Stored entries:
^^^^^^^^
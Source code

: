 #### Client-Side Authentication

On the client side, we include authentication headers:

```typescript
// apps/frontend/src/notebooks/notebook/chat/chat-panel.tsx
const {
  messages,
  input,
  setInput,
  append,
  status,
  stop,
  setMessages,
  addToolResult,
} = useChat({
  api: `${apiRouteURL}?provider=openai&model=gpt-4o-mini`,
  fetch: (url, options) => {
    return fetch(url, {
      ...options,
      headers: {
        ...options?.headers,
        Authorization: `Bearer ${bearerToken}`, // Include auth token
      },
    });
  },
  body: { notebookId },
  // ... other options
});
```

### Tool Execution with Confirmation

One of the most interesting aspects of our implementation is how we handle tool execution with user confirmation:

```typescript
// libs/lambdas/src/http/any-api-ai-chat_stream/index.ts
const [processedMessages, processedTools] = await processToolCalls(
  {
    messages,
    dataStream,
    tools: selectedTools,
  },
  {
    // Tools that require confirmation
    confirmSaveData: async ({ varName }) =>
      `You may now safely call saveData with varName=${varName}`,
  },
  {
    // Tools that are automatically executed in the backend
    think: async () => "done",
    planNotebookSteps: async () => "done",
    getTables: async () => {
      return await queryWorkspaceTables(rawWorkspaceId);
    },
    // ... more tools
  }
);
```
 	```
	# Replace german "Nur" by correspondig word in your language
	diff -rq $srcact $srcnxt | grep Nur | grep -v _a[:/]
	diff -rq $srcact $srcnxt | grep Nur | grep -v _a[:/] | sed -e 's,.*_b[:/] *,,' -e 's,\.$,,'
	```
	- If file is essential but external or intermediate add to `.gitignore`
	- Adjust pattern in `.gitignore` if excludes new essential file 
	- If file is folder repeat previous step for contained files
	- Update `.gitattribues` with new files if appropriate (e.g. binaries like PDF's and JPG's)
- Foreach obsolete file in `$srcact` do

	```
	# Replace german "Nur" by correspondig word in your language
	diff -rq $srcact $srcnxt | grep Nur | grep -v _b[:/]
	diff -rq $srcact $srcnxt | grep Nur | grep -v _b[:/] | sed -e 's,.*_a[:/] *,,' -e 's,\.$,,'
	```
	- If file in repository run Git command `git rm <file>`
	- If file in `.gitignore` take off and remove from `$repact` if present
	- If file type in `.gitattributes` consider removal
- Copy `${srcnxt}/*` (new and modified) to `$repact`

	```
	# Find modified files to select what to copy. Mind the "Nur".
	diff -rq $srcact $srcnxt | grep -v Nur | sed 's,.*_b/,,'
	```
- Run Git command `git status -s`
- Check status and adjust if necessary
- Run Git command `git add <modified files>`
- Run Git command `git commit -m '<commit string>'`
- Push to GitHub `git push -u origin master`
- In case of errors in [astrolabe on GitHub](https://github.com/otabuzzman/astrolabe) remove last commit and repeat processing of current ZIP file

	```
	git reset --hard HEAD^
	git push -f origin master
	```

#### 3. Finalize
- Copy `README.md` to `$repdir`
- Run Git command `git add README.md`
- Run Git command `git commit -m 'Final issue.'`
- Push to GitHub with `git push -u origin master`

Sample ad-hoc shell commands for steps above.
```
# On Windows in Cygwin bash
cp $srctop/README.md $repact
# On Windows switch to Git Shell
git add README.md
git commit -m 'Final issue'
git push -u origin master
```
^^^^^^^^
Goal of the exercise: The answer is each line from the entries above in which the word "issue" occurs.

Solution:
- Run Git command `git commit -m 'Final issue.'`
git commit -m 'Final issue'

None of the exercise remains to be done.